Birkaç ay önce gazete ve televizyonlarda şahane bir haber vardı. Diyarbakır'da bir Kürt dişisi 8 yavrusundan sonra, 9.sunu ikiz olarak peydahlarken, çocuklar ölüm tehlikesine giriyor ve Türk askeri doktorları gelip bebeleri kurtarıyor, hastanede kuvöze koyuyor. Busefer Van'dan, yine süper bir haber var. 68 yaşında bir Kürt ,26 yaşındaki ikinci karısından 13. yavrusunu peydahlamış.
Toplam 13 çocuğu 100 kadar torunu varmış, artık başka çocuk istemiyormuş ,yorulmuş.
Gazeteci, "bu kadar çocuğa bu fakirlikle nasıl bakıyorsunuz?" dediğinde, Kürdün cevabı harikaydı. "Kaymakamlık gerekli her tür yardımı yapıyor, hiç bir sorunumuz olmuyor" !!!
Sakın kimse bunu insanlıkla, hümanizmle, devletin vatandaşının hayatını koruma ilkeleri ile falan açıklamaya kalkışmasın. Benim ülkeme göz dikmiş bir halkın, benim vergilerimle beslenip daha çok üremelerini sağlayıp on milyonlarca asalak yaratmanın hiç bir ilke ile ilgisi yoktur. Bu rejimin kendisinin kurucusu olan asli unsura, yani Türklere ihanet etmek açısından devşirme Osmanlı'dan hiçbir farkı kalmamıştır.
Gayet açıkça Türkler özendirilip en sıkı şekilde nüfus planlaması uygulanırken, Kürtlerden elektrik, su parası bile alınmayıp, nüfuslarını iyice arttırıp Türkleri geçebilmelerine çanak tutulmaktadır.
Ülke genelinde kaçak elektirik oranlarına göz atalım.
Şanlıurfa % 66.7
Diyarbakır % 62.7
Hakkari % 62.5 Mardin % 59.3 Van % 58.0 Şırnak % 52.0 Batman % 51.0 Muş % 50.0 Bitlis % 48.0 Siirt % 48.0 Kastamonu % 4, Trabzon % 5,4 Giresun % 3,5
işte kaçak elektirik tablosu. Yoruma gerek var mı?
Nihai amaçlarını gerçekleştirmek için ne cesaretleri ne zekaları ne de kültürleri olan bu etnik cemaat, tek yolu Tanrı'nın kişilere verdiği doğal içgüdüyü (üreme) bir savaş silahı olarak kullanmakta bulmuş durumdadır.

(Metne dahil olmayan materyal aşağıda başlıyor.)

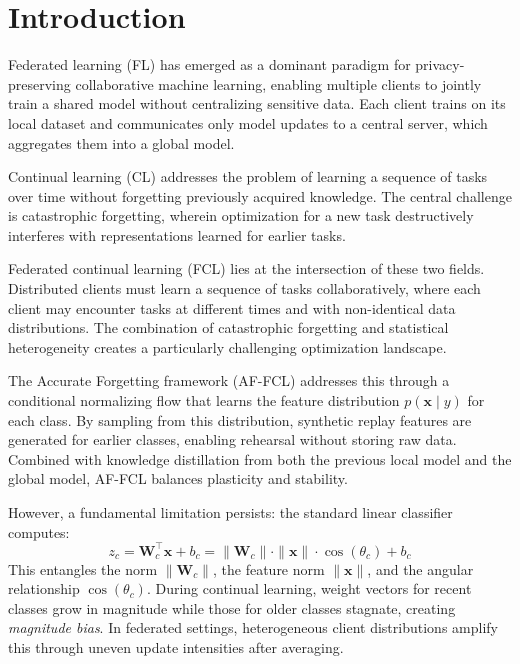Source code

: \documentclass[conference]{IEEEtran}
\begin{document}
\section{Introduction}

Federated learning (FL) has emerged as a dominant paradigm for privacy-preserving collaborative machine learning, enabling multiple clients to jointly train a shared model without centralizing sensitive data. Each client trains on its local dataset and communicates only model updates to a central server, which aggregates them into a global model.

Continual learning (CL) addresses the problem of learning a sequence of tasks over time without forgetting previously acquired knowledge. The central challenge is catastrophic forgetting, wherein optimization for a new task destructively interferes with representations learned for earlier tasks.

Federated continual learning (FCL) lies at the intersection of these two fields. Distributed clients must learn a sequence of tasks collaboratively, where each client may encounter tasks at different times and with non-identical data distributions. The combination of catastrophic forgetting and statistical heterogeneity creates a particularly challenging optimization landscape.

The Accurate Forgetting framework (AF-FCL) addresses this through a conditional normalizing flow that learns the feature distribution $p(\mathbf{x} \mid y)$ for each class. By sampling from this distribution, synthetic replay features are generated for earlier classes, enabling rehearsal without storing raw data. Combined with knowledge distillation from both the previous local model and the global model, AF-FCL balances plasticity and stability.

However, a fundamental limitation persists: the standard linear classifier computes:
\begin{equation}
z_c = \mathbf{W}_c^\top \mathbf{x} + b_c = \|\mathbf{W}_c\| \cdot \|\mathbf{x}\| \cdot \cos(\theta_c) + b_c
\end{equation}
This entangles the norm $\|\mathbf{W}_c\|$, the feature norm $\|\mathbf{x}\|$, and the angular relationship $\cos(\theta_c)$. During continual learning, weight vectors for recent classes grow in magnitude while those for older classes stagnate, creating \textit{magnitude bias}. In federated settings, heterogeneous client distributions amplify this through uneven update intensities after averaging.
\end{document}
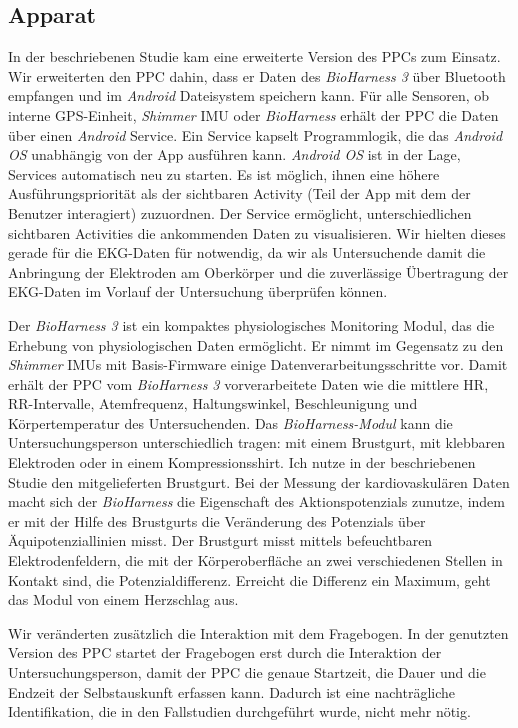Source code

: \subsection{Apparat}
In der beschriebenen Studie kam eine erweiterte Version des \ac{PPC}s zum Einsatz. Wir erweiterten den \ac{PPC} dahin, dass er Daten des \emph{BioHarness 3} über Bluetooth empfangen und im \emph{Android} Dateisystem speichern kann. Für alle Sensoren, ob interne \ac{GPS}-Einheit, \emph{Shimmer} \ac{IMU} oder \emph{BioHarness} erhält der \ac{PPC} die Daten über einen \emph{Android} Service. Ein Service kapselt Programmlogik, die das \emph{Android OS} unabhängig von der App ausführen kann. \emph{Android OS} ist in der Lage, Services automatisch neu zu starten. Es ist möglich, ihnen eine höhere Ausführungspriorität als der sichtbaren Activity (Teil der App mit dem der Benutzer interagiert) zuzuordnen. Der Service ermöglicht, unterschiedlichen sichtbaren Activities die ankommenden Daten zu visualisieren. Wir hielten dieses gerade für die \ac{EKG}-Daten für notwendig, da wir als Untersuchende damit die Anbringung der Elektroden am Oberkörper und die zuverlässige Übertragung der \ac{EKG}-Daten im Vorlauf der Untersuchung überprüfen können. 

Der \emph{BioHarness 3} ist ein kompaktes physiologisches Monitoring Modul, das die Erhebung von physiologischen Daten ermöglicht. Er nimmt im Gegensatz zu den \emph{Shimmer} \acp{IMU} mit Basis-Firmware einige Datenverarbeitungsschritte vor. Damit erhält der \ac{PPC} vom \emph{BioHarness 3} vorverarbeitete Daten wie die mittlere \ac{HR}, RR-Intervalle, Atemfrequenz, Haltungswinkel, Beschleunigung und Körpertemperatur des Untersuchenden. Das \emph{BioHarness-Modul} kann die Untersuchungsperson unterschiedlich tragen: mit einem Brustgurt, mit klebbaren Elektroden oder in einem Kompressionsshirt. Ich nutze in der beschriebenen Studie den mitgelieferten Brustgurt. Bei der Messung der kardiovaskulären Daten macht sich der \emph{BioHarness} die Eigenschaft des Aktionspotenzials zunutze, indem er mit der Hilfe des Brustgurts die Veränderung des Potenzials über Äquipotenziallinien misst. Der Brustgurt misst mittels befeuchtbaren Elektrodenfeldern, die mit der Körperoberfläche an zwei verschiedenen Stellen in Kontakt sind, die Potenzialdifferenz. Erreicht die Differenz ein Maximum, geht das Modul von einem Herzschlag aus. 

Wir veränderten zusätzlich die Interaktion mit dem Fragebogen. In der genutzten Version des \ac{PPC} startet der Fragebogen erst durch die Interaktion der Untersuchungsperson, damit der \ac{PPC} die genaue Startzeit, die Dauer und die Endzeit der Selbstauskunft erfassen kann. Dadurch ist eine nachträgliche Identifikation, die in den Fallstudien durchgeführt wurde, nicht mehr nötig.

Yakın bir gelecekte nüfusu 100 milyon - ki bunun en aşağı yarısı kürt olan bir Türkiye çocuklarımızı bekliyor... Bayrak aynı bayrak, sınırlar bozulmamış, isim değişmemiş ama ortada ?Türk? kalmamış. Birkaç milyon kalmış elbette ama onlarda tedirgin yaşıyorlar. Ortada Brezilya gibi, lisanı, soyu sopu karışık, ırk çorbası bir ülke.. Ama hala müslüman...
Bizim için bir yıkım olan bu durum, ?72 millete bir göz ile bakan? hümanistlere bir rahatsızlık vermez.
Yaşadığımız topraklarda şu an için en büyük tehlike kürtlerdir.
Dün bunu inkar edenlerin savunduğu fikirler, kürtlerin gerçek yüzlerini göstermesiyle bugün bir bir intihar ediyor.
Bu cümleleri okuduğunuzda etkisi altında kaldığınız propaganda yüzünden yargılayıcı duygulara sahip olabilir; kürtlere karşı katı bir tavır alma diye düşünebilirsiniz. Fakirlik, eğitimsizlik gibi onlarca sebep sıralayıp, sosyal yalanlar uydurup, hergün sizin veya tanıdıklarınızın payına düşeni bir şekilde aldığı yanıbaşınızdaki kürt terörünün varlığını inkar edebilirsiniz.
Bunları düşünmek sizi rahatlatır.
Kürdofil medyanın enjekte ettiği bu uyuşturucu sizi olan bitenden uzaklaştırabilir. Ancak gerçekleri değiştiremez.
Gerçek aciz değildir.
Gerçekleri kim anlatacak? Kim gösterebilecek ezilmiş sandığınız kürtlerin hergün yanıbaşınızda yaptığı ahlaksızlık ve saldırganlığı?
Kerkük'te arkasına ABD'yi alınca Türkmenler'i katleden bu aşağılık topluluğun eline fırsat geçtiğinde uyguladığı baskıdan kim söz edecek?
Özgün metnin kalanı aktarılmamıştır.